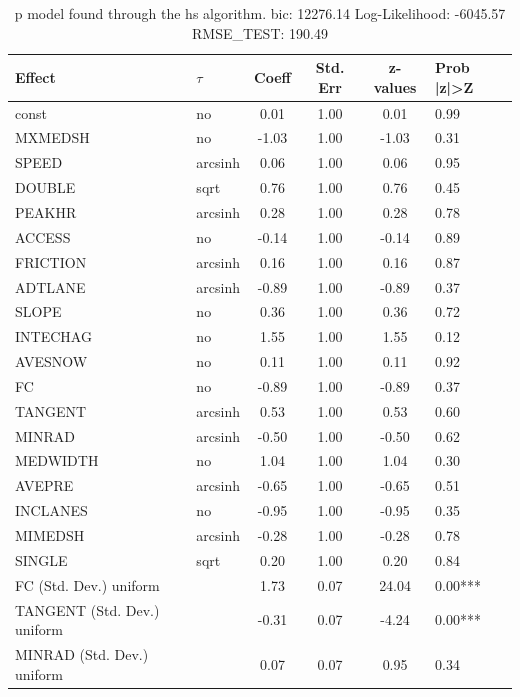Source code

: \begin{table}
	\caption{p model found through the hs algorithm. bic: 12276.14 Log-Likelihood: -6045.57 RMSE_TEST: 190.49}
	\begin{center}
		\begin{tabular}{|l|l|c|c|c|l|}
			\hline
			Effect & $\tau$ & Coeff & Std. Err & z-values & Prob |z|>Z \\
			\hline
			const & no & 0.01 & 1.00 & 0.01 & 0.99 \\
			\hline
			MXMEDSH & no & -1.03 & 1.00 & -1.03 & 0.31 \\
			\hline
			SPEED & arcsinh & 0.06 & 1.00 & 0.06 & 0.95 \\
			\hline
			DOUBLE & sqrt & 0.76 & 1.00 & 0.76 & 0.45 \\
			\hline
			PEAKHR & arcsinh & 0.28 & 1.00 & 0.28 & 0.78 \\
			\hline
			ACCESS & no & -0.14 & 1.00 & -0.14 & 0.89 \\
			\hline
			FRICTION & arcsinh & 0.16 & 1.00 & 0.16 & 0.87 \\
			\hline
			ADTLANE & arcsinh & -0.89 & 1.00 & -0.89 & 0.37 \\
			\hline
			SLOPE & no & 0.36 & 1.00 & 0.36 & 0.72 \\
			\hline
			INTECHAG & no & 1.55 & 1.00 & 1.55 & 0.12 \\
			\hline
			AVESNOW & no & 0.11 & 1.00 & 0.11 & 0.92 \\
			\hline
			FC & no & -0.89 & 1.00 & -0.89 & 0.37 \\
			\hline
			TANGENT & arcsinh & 0.53 & 1.00 & 0.53 & 0.60 \\
			\hline
			MINRAD & arcsinh & -0.50 & 1.00 & -0.50 & 0.62 \\
			\hline
			MEDWIDTH & no & 1.04 & 1.00 & 1.04 & 0.30 \\
			\hline
			AVEPRE & arcsinh & -0.65 & 1.00 & -0.65 & 0.51 \\
			\hline
			INCLANES & no & -0.95 & 1.00 & -0.95 & 0.35 \\
			\hline
			MIMEDSH & arcsinh & -0.28 & 1.00 & -0.28 & 0.78 \\
			\hline
			SINGLE & sqrt & 0.20 & 1.00 & 0.20 & 0.84 \\
			\hline
			FC (Std. Dev.) uniform &  & 1.73 & 0.07 & 24.04 & 0.00*** \\
			\hline
			TANGENT (Std. Dev.) uniform &  & -0.31 & 0.07 & -4.24 & 0.00*** \\
			\hline
			MINRAD (Std. Dev.) uniform &  & 0.07 & 0.07 & 0.95 & 0.34 \\

\end{tabular}
\end{center}
\end{table}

● ● ● ● ● ● ●

● **Task directions**:
Look through the entries and return every line where "sqrt" appears.

● **Reply**:
			DOUBLE & sqrt & 0.76 & 1.00 & 0.76 & 0.45 \\
			SINGLE & sqrt & 0.20 & 1.00 & 0.20 & 0.84 \\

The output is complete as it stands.